Problem description | Print verbatim the lines from the beginning of the entries through the line containing "o, dicho de", both ends included. Pictures should be left out.

-------- Excerpted data

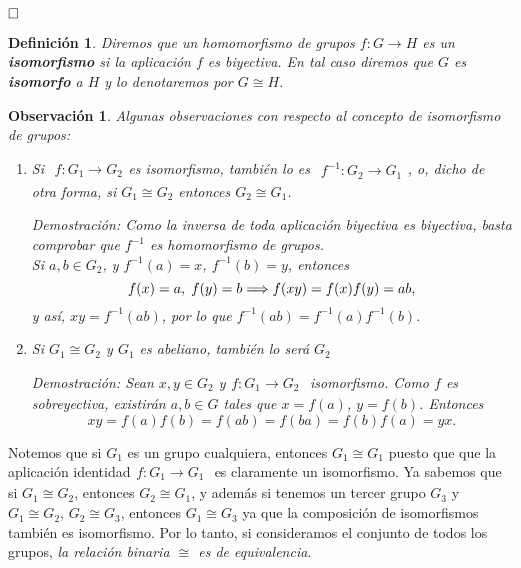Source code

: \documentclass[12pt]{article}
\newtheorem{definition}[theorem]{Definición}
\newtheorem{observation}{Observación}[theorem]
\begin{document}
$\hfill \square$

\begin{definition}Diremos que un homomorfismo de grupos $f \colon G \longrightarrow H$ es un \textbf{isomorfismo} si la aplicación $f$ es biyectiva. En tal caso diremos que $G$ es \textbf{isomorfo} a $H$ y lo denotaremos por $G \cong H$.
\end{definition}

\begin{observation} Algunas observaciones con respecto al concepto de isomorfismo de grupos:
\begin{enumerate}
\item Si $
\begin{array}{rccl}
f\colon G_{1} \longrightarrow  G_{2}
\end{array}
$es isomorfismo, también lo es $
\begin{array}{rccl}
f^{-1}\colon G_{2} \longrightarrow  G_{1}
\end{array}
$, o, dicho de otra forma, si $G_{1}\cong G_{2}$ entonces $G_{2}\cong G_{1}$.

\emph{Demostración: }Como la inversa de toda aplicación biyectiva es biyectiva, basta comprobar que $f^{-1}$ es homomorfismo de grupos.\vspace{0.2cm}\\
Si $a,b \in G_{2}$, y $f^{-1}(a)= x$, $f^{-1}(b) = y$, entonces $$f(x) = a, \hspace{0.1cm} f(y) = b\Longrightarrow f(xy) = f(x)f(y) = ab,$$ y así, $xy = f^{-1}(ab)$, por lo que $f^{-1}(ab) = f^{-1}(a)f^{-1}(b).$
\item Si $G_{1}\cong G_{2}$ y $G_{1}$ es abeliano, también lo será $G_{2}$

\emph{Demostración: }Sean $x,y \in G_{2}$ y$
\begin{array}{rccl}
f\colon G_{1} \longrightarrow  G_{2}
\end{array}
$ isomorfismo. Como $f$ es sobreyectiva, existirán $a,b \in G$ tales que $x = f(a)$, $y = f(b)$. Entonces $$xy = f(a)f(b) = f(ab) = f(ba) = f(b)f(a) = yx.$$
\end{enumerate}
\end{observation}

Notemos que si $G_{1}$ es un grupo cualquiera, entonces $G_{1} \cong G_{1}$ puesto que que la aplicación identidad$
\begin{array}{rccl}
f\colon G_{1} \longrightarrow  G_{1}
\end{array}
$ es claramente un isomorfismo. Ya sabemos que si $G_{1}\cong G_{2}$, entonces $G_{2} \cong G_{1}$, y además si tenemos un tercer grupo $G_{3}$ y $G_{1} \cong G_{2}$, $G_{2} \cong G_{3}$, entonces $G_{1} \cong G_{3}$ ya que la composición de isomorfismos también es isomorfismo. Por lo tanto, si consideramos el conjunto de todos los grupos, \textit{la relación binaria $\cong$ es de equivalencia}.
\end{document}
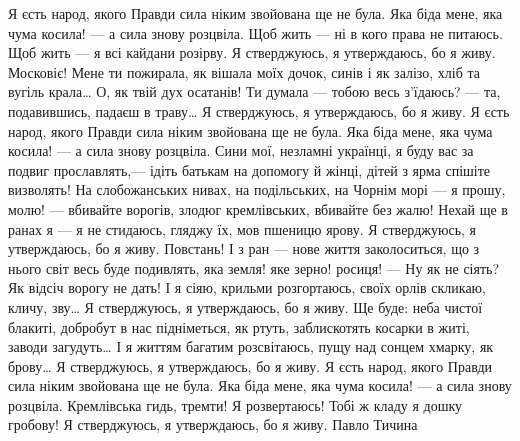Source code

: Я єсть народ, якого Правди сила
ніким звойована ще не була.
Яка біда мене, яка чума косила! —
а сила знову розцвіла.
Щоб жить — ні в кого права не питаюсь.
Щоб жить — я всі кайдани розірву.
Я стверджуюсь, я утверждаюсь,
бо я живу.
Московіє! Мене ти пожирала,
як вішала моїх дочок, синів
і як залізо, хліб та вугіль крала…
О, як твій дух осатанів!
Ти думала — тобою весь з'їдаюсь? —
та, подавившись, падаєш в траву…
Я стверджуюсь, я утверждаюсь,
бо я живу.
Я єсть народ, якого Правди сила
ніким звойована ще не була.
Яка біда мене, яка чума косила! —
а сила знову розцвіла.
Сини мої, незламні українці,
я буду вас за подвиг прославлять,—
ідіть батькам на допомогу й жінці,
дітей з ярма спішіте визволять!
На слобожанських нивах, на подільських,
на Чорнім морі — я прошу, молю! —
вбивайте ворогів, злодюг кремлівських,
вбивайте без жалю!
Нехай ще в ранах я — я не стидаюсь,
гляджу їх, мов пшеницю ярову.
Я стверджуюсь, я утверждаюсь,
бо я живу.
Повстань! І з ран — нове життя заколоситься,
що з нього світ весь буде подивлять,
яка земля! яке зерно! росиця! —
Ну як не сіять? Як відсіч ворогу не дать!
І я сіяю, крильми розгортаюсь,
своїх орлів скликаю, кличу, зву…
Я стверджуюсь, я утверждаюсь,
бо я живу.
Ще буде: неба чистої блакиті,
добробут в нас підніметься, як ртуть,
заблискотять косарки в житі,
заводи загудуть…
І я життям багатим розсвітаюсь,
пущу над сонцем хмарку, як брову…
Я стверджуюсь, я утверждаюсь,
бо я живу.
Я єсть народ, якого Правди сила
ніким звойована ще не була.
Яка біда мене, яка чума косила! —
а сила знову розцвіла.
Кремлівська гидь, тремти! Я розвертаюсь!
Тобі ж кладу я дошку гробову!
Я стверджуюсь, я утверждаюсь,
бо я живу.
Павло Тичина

----------------

Answer space |
Source code

: \documentclass[12pt]{article}
\newtheorem{definition}[theorem]{Definición}
\newtheorem{observation}{Observación}[theorem]
\begin{document}
$\hfill \square$

\begin{definition}Diremos que un homomorfismo de grupos $f \colon G \longrightarrow H$ es un \textbf{isomorfismo} si la aplicación $f$ es biyectiva. En tal caso diremos que $G$ es \textbf{isomorfo} a $H$ y lo denotaremos por $G \cong H$.
\end{definition}

\begin{observation} Algunas observaciones con respecto al concepto de isomorfismo de grupos:
\begin{enumerate}
\item Si $
\begin{array}{rccl}
f\colon G_{1} \longrightarrow  G_{2}
\end{array}
$es isomorfismo, también lo es $
\begin{array}{rccl}
f^{-1}\colon G_{2} \longrightarrow  G_{1}
\end{array}
$, o, dicho de otra forma, si $G_{1}\cong G_{2}$ entonces $G_{2}\cong G_{1}$.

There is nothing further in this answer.